Garrett: ‘Eyes & Ears’ Needed
WHEELING – If City Council votes to slash the Wheeling Human Rights Commission’s budget by almost 90 percent as City Manager Robert Herron has recommended, Executive Director Theresa Garrett will find herself looking for a job for the first time in almost 26 years.
Reaction from Garrett and commission Chairwoman Rabbi Beth Jacowitz Chottiner to that recommendation, which would cut the commission’s funding from its present level of $66,000 to just $7,000 when the new fiscal year begins July 1, ranged from disappointment to bewilderment.
“I’m speechless that this administration wants to do away with the eyes and ears of this commission,” said Garrett, who has held the position since 1987.
The city established its Human Rights Commission in 1962 to investigate complaints of discrimination in employment, housing and public accommodations. The commission’s budget came from the general fund until the early 1990s, according to Garrett, but has been funded entirely with federal Community Development Block Grant money since.
As the city’s overall CDBG entitlement has declined in recent years, so has the commission’s budget, leaving Garrett as its only paid employee. But she pointed out the city began the current fiscal year with a cash carryover exceeding $1 million, and she doesn’t understand why restoring the commission to the general fund has not been discussed as an alternative.
“I’m just a little bit confused on the rationale. … I’m not sure what else I can say,” she said.
Most of the money freed up by slashing the commission’s budget would be distributed among Wheeling Health Right, the Soup Kitchen of Greater Wheeling, the Greater Wheeling Homeless Coalition and the Seeing Hand Association – organizations that had received CDBG funds previously but were not funded this year.

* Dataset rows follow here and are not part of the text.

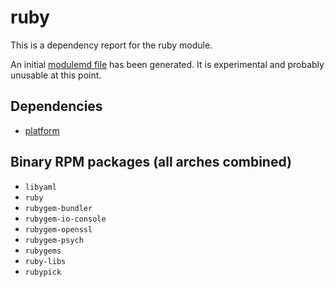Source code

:# ruby
This is a dependency report for the ruby module.

An initial [modulemd file](ruby.yaml) has been generated. It is experimental and probably unusable at this point.
## Dependencies
* [platform](../platform)
## Binary RPM packages (all arches combined)
* `libyaml`
* `ruby`
* `rubygem-bundler`
* `rubygem-io-console`
* `rubygem-openssl`
* `rubygem-psych`
* `rubygems`
* `ruby-libs`
* `rubypick`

City officials have said they don’t plan to dissolve the commission, which is established by ordinance and is composed of nine unpaid volunteers. But the proposed budget covers little beyond office supplies, advertising and postage – no personnel or office rent – leaving Jacowitz Chottiner wondering who will perform day-to-day functions of the commission if Garrett’s job is cut.
“It’s not clear at all to us how the city’s planning to have us reconfigured. We don’t know what our role is, because without an executive director it will be extremely difficult to function,” she said.
Herron said Thursday the commission would continue to exist as a board and would be able promote human rights through community outreach, but its role as a law enforcement arm of city government investigating discrimination complaints essentially would come to an end.
“Those complaints would be forwarded to the state Human Rights Commission, just as they are in other cities around the state,” said Herron.
But Jacowitz Chottiner does not believe the state agency will be able to provide those services “as effectively and efficiently” as the local commission.
“I feel that this is a very sad day for the citizens of Wheeling. … Terri Garrett is an amazing asset to our city, and if the budget goes through as proposed and her position is cut, it will be a great loss for Wheeling,” she said.